Collected data:

++++++++++

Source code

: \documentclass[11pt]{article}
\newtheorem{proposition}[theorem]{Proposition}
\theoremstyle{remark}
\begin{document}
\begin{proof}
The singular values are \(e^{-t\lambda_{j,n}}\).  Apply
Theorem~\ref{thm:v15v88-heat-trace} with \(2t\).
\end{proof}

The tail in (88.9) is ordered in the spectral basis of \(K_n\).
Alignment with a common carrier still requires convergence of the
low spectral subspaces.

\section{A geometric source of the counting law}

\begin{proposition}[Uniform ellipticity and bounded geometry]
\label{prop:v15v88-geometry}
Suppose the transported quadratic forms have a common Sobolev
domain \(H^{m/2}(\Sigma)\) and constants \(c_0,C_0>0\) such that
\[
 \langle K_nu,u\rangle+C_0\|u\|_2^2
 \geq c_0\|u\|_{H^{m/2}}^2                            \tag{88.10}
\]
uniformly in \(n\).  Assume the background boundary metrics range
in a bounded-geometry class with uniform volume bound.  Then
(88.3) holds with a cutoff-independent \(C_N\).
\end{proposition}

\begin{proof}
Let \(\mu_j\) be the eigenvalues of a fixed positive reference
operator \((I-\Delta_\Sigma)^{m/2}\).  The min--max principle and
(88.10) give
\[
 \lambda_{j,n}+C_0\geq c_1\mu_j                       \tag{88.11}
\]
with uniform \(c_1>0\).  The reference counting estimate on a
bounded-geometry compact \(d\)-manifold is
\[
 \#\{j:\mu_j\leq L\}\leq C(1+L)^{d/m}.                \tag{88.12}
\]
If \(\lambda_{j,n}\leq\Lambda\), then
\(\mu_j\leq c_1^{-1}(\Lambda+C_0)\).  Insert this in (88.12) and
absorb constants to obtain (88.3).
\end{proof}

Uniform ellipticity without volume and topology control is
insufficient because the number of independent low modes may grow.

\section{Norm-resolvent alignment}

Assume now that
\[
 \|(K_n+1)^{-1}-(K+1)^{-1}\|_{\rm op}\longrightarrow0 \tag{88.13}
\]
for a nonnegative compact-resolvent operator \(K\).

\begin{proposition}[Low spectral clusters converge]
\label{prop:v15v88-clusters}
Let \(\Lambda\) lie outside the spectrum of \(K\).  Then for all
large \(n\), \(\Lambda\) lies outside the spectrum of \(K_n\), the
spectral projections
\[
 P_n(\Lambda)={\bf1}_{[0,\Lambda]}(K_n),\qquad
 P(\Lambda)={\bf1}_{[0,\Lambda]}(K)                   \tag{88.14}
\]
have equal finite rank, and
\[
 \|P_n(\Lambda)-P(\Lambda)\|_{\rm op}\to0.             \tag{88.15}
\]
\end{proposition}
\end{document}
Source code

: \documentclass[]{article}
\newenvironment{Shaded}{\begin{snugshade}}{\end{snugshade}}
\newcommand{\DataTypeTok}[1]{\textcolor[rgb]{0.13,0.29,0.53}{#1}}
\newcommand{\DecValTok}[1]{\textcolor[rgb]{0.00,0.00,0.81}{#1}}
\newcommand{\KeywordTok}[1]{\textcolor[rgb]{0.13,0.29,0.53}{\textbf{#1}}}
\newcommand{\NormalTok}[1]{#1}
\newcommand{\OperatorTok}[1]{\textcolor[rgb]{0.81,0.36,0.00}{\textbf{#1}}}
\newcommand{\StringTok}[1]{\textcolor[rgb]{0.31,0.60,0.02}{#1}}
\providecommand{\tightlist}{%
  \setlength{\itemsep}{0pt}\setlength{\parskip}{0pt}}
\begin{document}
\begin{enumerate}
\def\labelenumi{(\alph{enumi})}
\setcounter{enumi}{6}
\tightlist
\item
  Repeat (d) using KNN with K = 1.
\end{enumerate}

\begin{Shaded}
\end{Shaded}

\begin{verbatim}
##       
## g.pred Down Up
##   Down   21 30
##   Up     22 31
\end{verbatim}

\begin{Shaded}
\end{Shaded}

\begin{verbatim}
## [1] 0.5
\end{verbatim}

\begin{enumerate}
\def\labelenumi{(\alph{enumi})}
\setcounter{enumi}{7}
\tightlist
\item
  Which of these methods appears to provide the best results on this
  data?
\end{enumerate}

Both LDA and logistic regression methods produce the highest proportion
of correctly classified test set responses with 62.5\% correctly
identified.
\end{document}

++++++++++

» **PROBLEM**: The answer is every entry, repeated word for word.

» **SOLUTION**:
Source code

: \documentclass[11pt]{article}
\newtheorem{proposition}[theorem]{Proposition}
\theoremstyle{remark}
\begin{document}
\begin{proof}
The singular values are \(e^{-t\lambda_{j,n}}\).  Apply
Theorem~\ref{thm:v15v88-heat-trace} with \(2t\).
\end{proof}

The tail in (88.9) is ordered in the spectral basis of \(K_n\).
Alignment with a common carrier still requires convergence of the
low spectral subspaces.

\section{A geometric source of the counting law}

\begin{proposition}[Uniform ellipticity and bounded geometry]
\label{prop:v15v88-geometry}
Suppose the transported quadratic forms have a common Sobolev
domain \(H^{m/2}(\Sigma)\) and constants \(c_0,C_0>0\) such that
\[
 \langle K_nu,u\rangle+C_0\|u\|_2^2
 \geq c_0\|u\|_{H^{m/2}}^2                            \tag{88.10}
\]
uniformly in \(n\).  Assume the background boundary metrics range
in a bounded-geometry class with uniform volume bound.  Then
(88.3) holds with a cutoff-independent \(C_N\).
\end{proposition}

\begin{proof}
Let \(\mu_j\) be the eigenvalues of a fixed positive reference
operator \((I-\Delta_\Sigma)^{m/2}\).  The min--max principle and
(88.10) give
\[
 \lambda_{j,n}+C_0\geq c_1\mu_j                       \tag{88.11}
\]
with uniform \(c_1>0\).  The reference counting estimate on a
bounded-geometry compact \(d\)-manifold is
\[
 \#\{j:\mu_j\leq L\}\leq C(1+L)^{d/m}.                \tag{88.12}
\]
If \(\lambda_{j,n}\leq\Lambda\), then
\(\mu_j\leq c_1^{-1}(\Lambda+C_0)\).  Insert this in (88.12) and
absorb constants to obtain (88.3).
\end{proof}

Uniform ellipticity without volume and topology control is
insufficient because the number of independent low modes may grow.

\section{Norm-resolvent alignment}

Assume now that
\[
 \|(K_n+1)^{-1}-(K+1)^{-1}\|_{\rm op}\longrightarrow0 \tag{88.13}
\]
for a nonnegative compact-resolvent operator \(K\).

\begin{proposition}[Low spectral clusters converge]
\label{prop:v15v88-clusters}
Let \(\Lambda\) lie outside the spectrum of \(K\).  Then for all
large \(n\), \(\Lambda\) lies outside the spectrum of \(K_n\), the
spectral projections
\[
 P_n(\Lambda)={\bf1}_{[0,\Lambda]}(K_n),\qquad
 P(\Lambda)={\bf1}_{[0,\Lambda]}(K)                   \tag{88.14}
\]
have equal finite rank, and
\[
 \|P_n(\Lambda)-P(\Lambda)\|_{\rm op}\to0.             \tag{88.15}
\]
\end{proposition}
\end{document}
Source code

: \documentclass[]{article}
\newenvironment{Shaded}{\begin{snugshade}}{\end{snugshade}}
\newcommand{\DataTypeTok}[1]{\textcolor[rgb]{0.13,0.29,0.53}{#1}}
\newcommand{\DecValTok}[1]{\textcolor[rgb]{0.00,0.00,0.81}{#1}}
\newcommand{\KeywordTok}[1]{\textcolor[rgb]{0.13,0.29,0.53}{\textbf{#1}}}
\newcommand{\NormalTok}[1]{#1}
\newcommand{\OperatorTok}[1]{\textcolor[rgb]{0.81,0.36,0.00}{\textbf{#1}}}
\newcommand{\StringTok}[1]{\textcolor[rgb]{0.31,0.60,0.02}{#1}}
\providecommand{\tightlist}{%
  \setlength{\itemsep}{0pt}\setlength{\parskip}{0pt}}
\begin{document}
\begin{enumerate}
\def\labelenumi{(\alph{enumi})}
\setcounter{enumi}{6}
\tightlist
\item
  Repeat (d) using KNN with K = 1.
\end{enumerate}

\begin{Shaded}
\end{Shaded}

\begin{verbatim}
##       
## g.pred Down Up
##   Down   21 30
##   Up     22 31
\end{verbatim}

\begin{Shaded}
\end{Shaded}

\begin{verbatim}
## [1] 0.5
\end{verbatim}

\begin{enumerate}
\def\labelenumi{(\alph{enumi})}
\setcounter{enumi}{7}
\tightlist
\item
  Which of these methods appears to provide the best results on this
  data?
\end{enumerate}

Both LDA and logistic regression methods produce the highest proportion
of correctly classified test set responses with 62.5\% correctly
identified.
\end{document}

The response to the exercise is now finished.